Precision investment casting remains a critical manufacturing method for producing high-performance components in aerospace and energy industries. Traditional optimization approaches relying on empirical trial-and-error face challenges including prolonged iteration cycles, high labor costs, and inefficiency in multi-parameter coordination. To address these limitations, we developed an integrated computational platform combining finite element simulation, design-of-experiments (DOE) algorithms, and multi-objective optimization to achieve rapid process-defect correlation analysis.
Platform Architecture and Functional Modules
The platform integrates ProCAST-based finite element simulations with Python-driven automation tools, enabling high-throughput process optimization. Its three-layer architecture includes:
- Data Layer: Manages casting process parameters, simulation results, and surrogate models.
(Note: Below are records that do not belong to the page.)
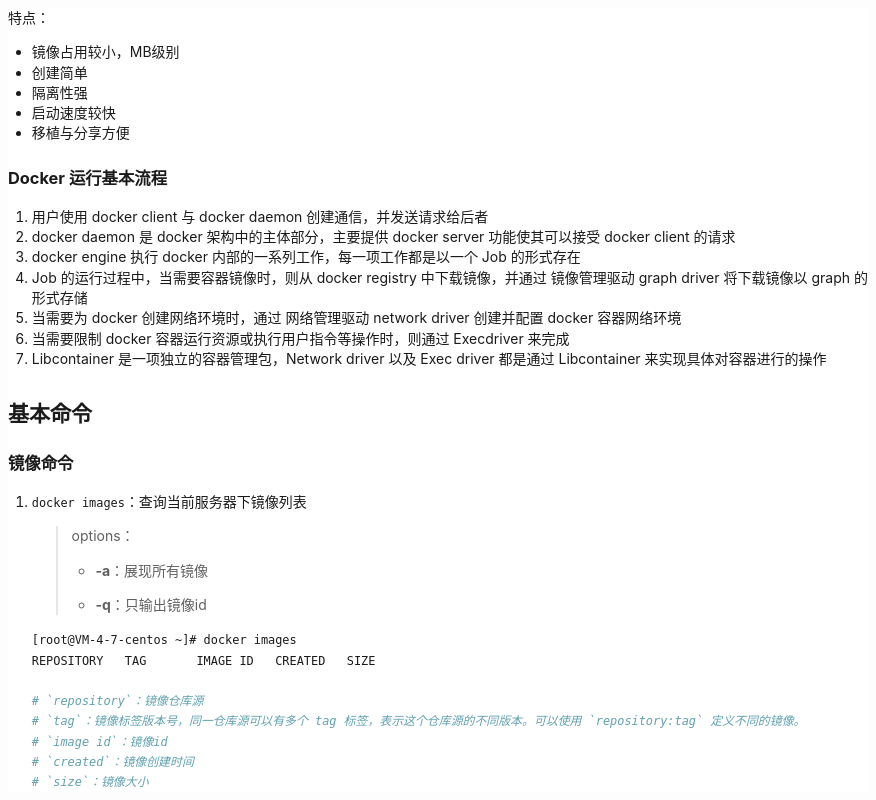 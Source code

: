 特点：

-   镜像占用较小，MB级别
-   创建简单
-   隔离性强
-   启动速度较快
-   移植与分享方便





### Docker 运行基本流程

1. 用户使用 docker client 与 docker daemon 创建通信，并发送请求给后者
2. docker daemon 是 docker 架构中的主体部分，主要提供 docker server 功能使其可以接受 docker client 的请求
3. docker engine 执行 docker 内部的一系列工作，每一项工作都是以一个 Job 的形式存在
4. Job 的运行过程中，当需要容器镜像时，则从 docker registry 中下载镜像，并通过 镜像管理驱动 graph driver 将下载镜像以 graph 的形式存储
5. 当需要为 docker 创建网络环境时，通过 网络管理驱动 network driver 创建并配置 docker 容器网络环境
6. 当需要限制 docker 容器运行资源或执行用户指令等操作时，则通过 Execdriver 来完成
7. Libcontainer 是一项独立的容器管理包，Network driver 以及 Exec driver 都是通过 Libcontainer 来实现具体对容器进行的操作



## 基本命令



### 镜像命令

1. `docker images`：查询当前服务器下镜像列表

    > options：
    >
    > - **-a**：展现所有镜像
    >
    > - **-q**：只输出镜像id

    ```bash
    [root@VM-4-7-centos ~]# docker images
    REPOSITORY   TAG       IMAGE ID   CREATED   SIZE
    
    # `repository`：镜像仓库源
    # `tag`：镜像标签版本号，同一仓库源可以有多个 tag 标签，表示这个仓库源的不同版本。可以使用 `repository:tag` 定义不同的镜像。
    # `image id`：镜像id
    # `created`：镜像创建时间
    # `size`：镜像大小
    ```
- Business Layer: Executes DOE sampling, parallel job scheduling, and optimization algorithms.
- Presentation Layer: Provides interactive visualization of simulation progress and Pareto-optimal solutions.
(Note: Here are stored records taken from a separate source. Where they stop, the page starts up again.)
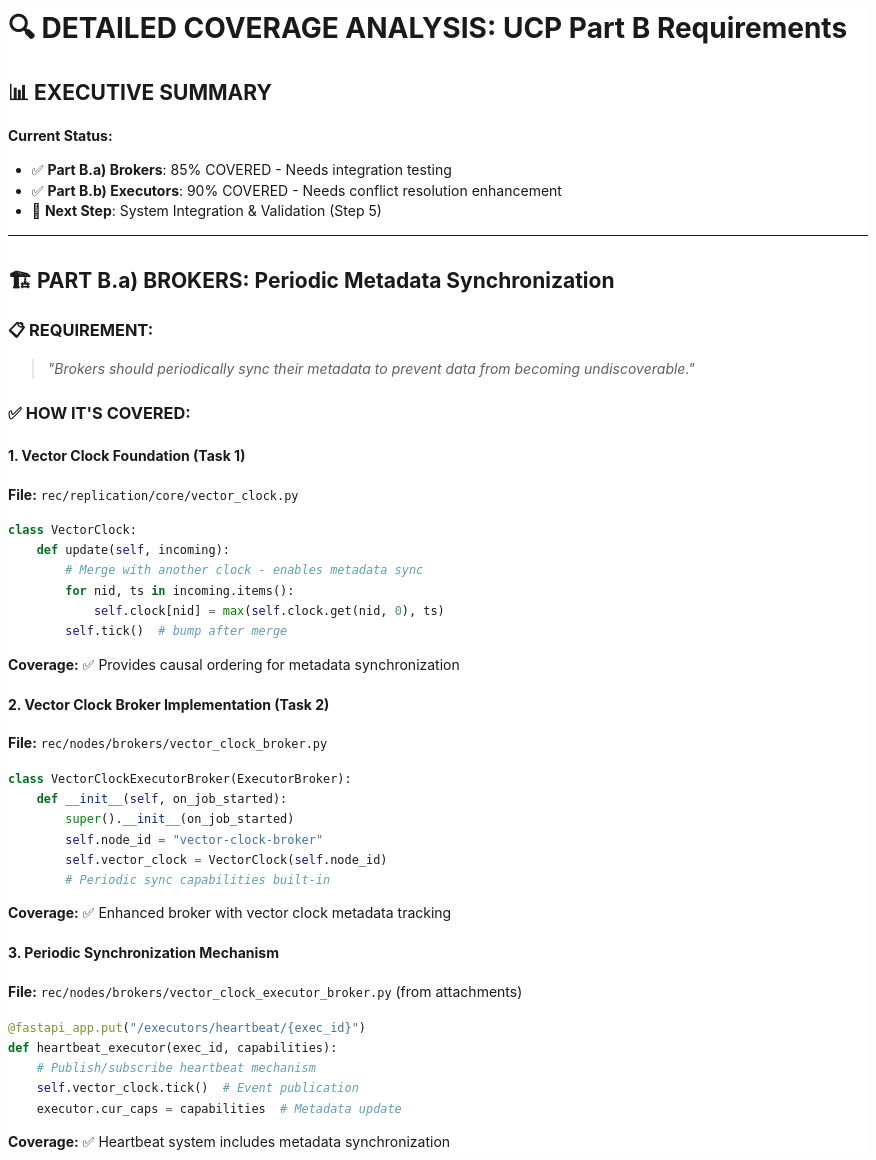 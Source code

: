 # 🔍 DETAILED COVERAGE ANALYSIS: UCP Part B Requirements

## 📊 **EXECUTIVE SUMMARY**

**Current Status:**
- ✅ **Part B.a) Brokers**: 85% COVERED - Needs integration testing
- ✅ **Part B.b) Executors**: 90% COVERED - Needs conflict resolution enhancement
- 🎯 **Next Step**: System Integration & Validation (Step 5)

---

## 🏗️ **PART B.a) BROKERS: Periodic Metadata Synchronization**

### **📋 REQUIREMENT:**
> *"Brokers should periodically sync their metadata to prevent data from becoming undiscoverable."*

### **✅ HOW IT'S COVERED:**

#### **1. Vector Clock Foundation (Task 1)**
**File:** `rec/replication/core/vector_clock.py`
```python
class VectorClock:
    def update(self, incoming):
        # Merge with another clock - enables metadata sync
        for nid, ts in incoming.items():
            self.clock[nid] = max(self.clock.get(nid, 0), ts)
        self.tick()  # bump after merge
```
**Coverage:** ✅ Provides causal ordering for metadata synchronization

#### **2. Vector Clock Broker Implementation (Task 2)**
**File:** `rec/nodes/brokers/vector_clock_broker.py`
```python
class VectorClockExecutorBroker(ExecutorBroker):
    def __init__(self, on_job_started):
        super().__init__(on_job_started)
        self.node_id = "vector-clock-broker"
        self.vector_clock = VectorClock(self.node_id)
        # Periodic sync capabilities built-in
```
**Coverage:** ✅ Enhanced broker with vector clock metadata tracking

#### **3. Periodic Synchronization Mechanism**
**File:** `rec/nodes/brokers/vector_clock_executor_broker.py` (from attachments)
```python
@fastapi_app.put("/executors/heartbeat/{exec_id}")
def heartbeat_executor(exec_id, capabilities):
    # Publish/subscribe heartbeat mechanism
    self.vector_clock.tick()  # Event publication
    executor.cur_caps = capabilities  # Metadata update
```
**Coverage:** ✅ Heartbeat system includes metadata synchronization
Key Technological Innovations
The platform incorporates three breakthrough features for precision investment casting optimization:
| Module | Components | Optimization Capability |
|---|---|---|
| Process Parameterization | Latin Hypercube, Box-Behnken, CCD | 25-50 variables |
| Defect Prediction | ProCAST, MAGMASOFT interfaces | Shrinkage, hot tear, misrun |
| Multi-Objective Optimization | NSGA-II, MOPSO, NLPQLP | 3-5 conflicting objectives |
The shrinkage porosity prediction model for turbine components follows a quadratic response surface formulation:
$$ Y = 20.02 – 0.4879x_1 + 2.07x_2 + 0.7023x_3 + 0.1656x_1x_2 – 1.92x_1x_3 + 0.5461x_2x_3 – 4.44x_1^2 + 0.476x_2^2 + 10.2x_3^2 $$
where \( Y \) represents shrinkage volume (cm³), \( x_1 \) pouring temperature (°C), \( x_2 \) ambient temperature (°C), and \( x_3 \) thermal emissivity.
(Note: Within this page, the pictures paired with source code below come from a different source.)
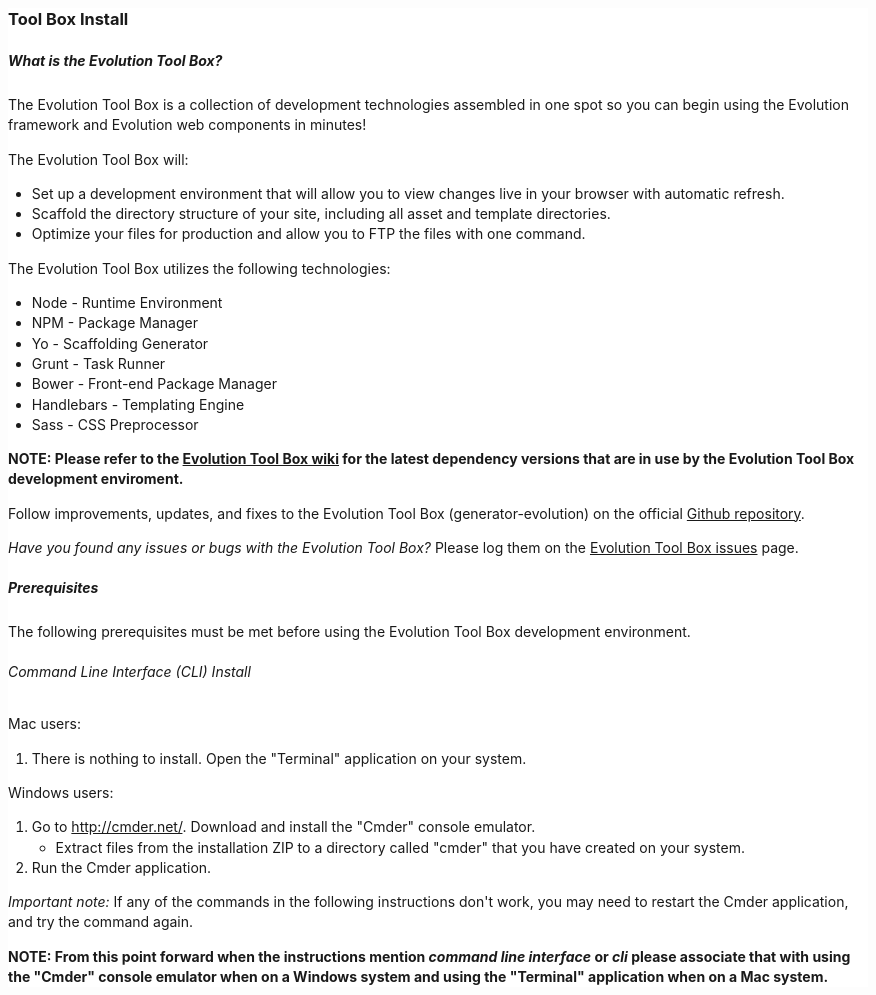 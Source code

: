 ### Tool Box Install

##### What is the Evolution Tool Box?

The Evolution Tool Box is a collection of development technologies assembled in one spot so you can begin using the Evolution framework and Evolution web components in minutes!

The Evolution Tool Box will:

- Set up a development environment that will allow you to view changes live in your browser with automatic refresh.
- Scaffold the directory structure of your site, including all asset and template directories.
- Optimize your files for production and allow you to FTP the files with one command.

The Evolution Tool Box utilizes the following technologies:

- Node - Runtime Environment
- NPM - Package Manager
- Yo - Scaffolding Generator
- Grunt - Task Runner
- Bower - Front-end Package Manager
- Handlebars - Templating Engine
- Sass - CSS Preprocessor

**NOTE: Please refer to the [Evolution Tool Box wiki](https://github.com/uxuimercergroup/evolution/wiki/Evolution-Tool-Box) for the latest dependency versions that are in use by the Evolution Tool Box development enviroment.**

Follow improvements, updates, and fixes to the Evolution Tool Box (generator-evolution) on the official [Github repository](https://github.com/uxuimercergroup/generator-evolution).

*Have you found any issues or bugs with the Evolution Tool Box?* Please log them on the [Evolution Tool Box issues](https://github.com/uxuimercergroup/generator-evolution/issues) page.

##### Prerequisites

The following prerequisites must be met before using the Evolution Tool Box development environment.

###### Command Line Interface (CLI) Install

Mac users:

1. There is nothing to install. Open the "Terminal" application on your system.

Windows users:

1. Go to http://cmder.net/. Download and install the "Cmder" console emulator.
	- Extract files from the installation ZIP to a directory called "cmder" that you have created on your system.
2. Run the Cmder application.

*Important note:* If any of the commands in the following instructions don't work, you may need to restart the Cmder application, and try the command again.

**NOTE: From this point forward when the instructions mention *command line interface* or *cli* please associate that with using the "Cmder" console emulator when on a Windows system and using the "Terminal" application when on a Mac system.**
Application Case: Turbine Guide Vane Optimization
A K418B superalloy turbine guide vane with 58 thin-wall blades (minimum thickness 0.35mm) was optimized through the platform:
| Parameter | Lower Bound | Upper Bound |
|---|---|---|
| Pouring Temperature (°C) | 1,450 | 1,550 |
| Ambient Temperature (°C) | 50 | 100 |
| Thermal Emissivity | 0.5 | 0.7 |
Using Latin Hypercube sampling with 24 design points, the platform completed simulations 91.66% faster than manual operations. Multi-island genetic algorithm identified the optimal solution:
- Pouring temperature: 1,549.5°C
- Ambient temperature: 50.45°C
- Thermal emissivity: 0.686
- Predicted shrinkage: 12.721 cm³
Efficiency Analysis
The platform demonstrates remarkable efficiency improvements for precision investment casting development:
| Method | 24 Simulations | Optimization | Total Time |
|---|---|---|---|
| Traditional | 24 hr | Manual | 26 hr |
| Integrated Platform | 2 hr | Auto | 2.5 hr |
Industrial Implementation
Validated through X-ray inspection per HB20040-2011 standards, the optimized precision investment casting process achieved 100% qualification rate for turbine guide vanes in serial production. The platform’s adaptability enables rapid parameter adjustment for different superalloys (IN718, Mar-M247) and component geometries.
Future developments will incorporate machine learning-based defect prediction and real-time process monitoring data fusion, further enhancing the platform’s capability for next-generation precision investment casting applications.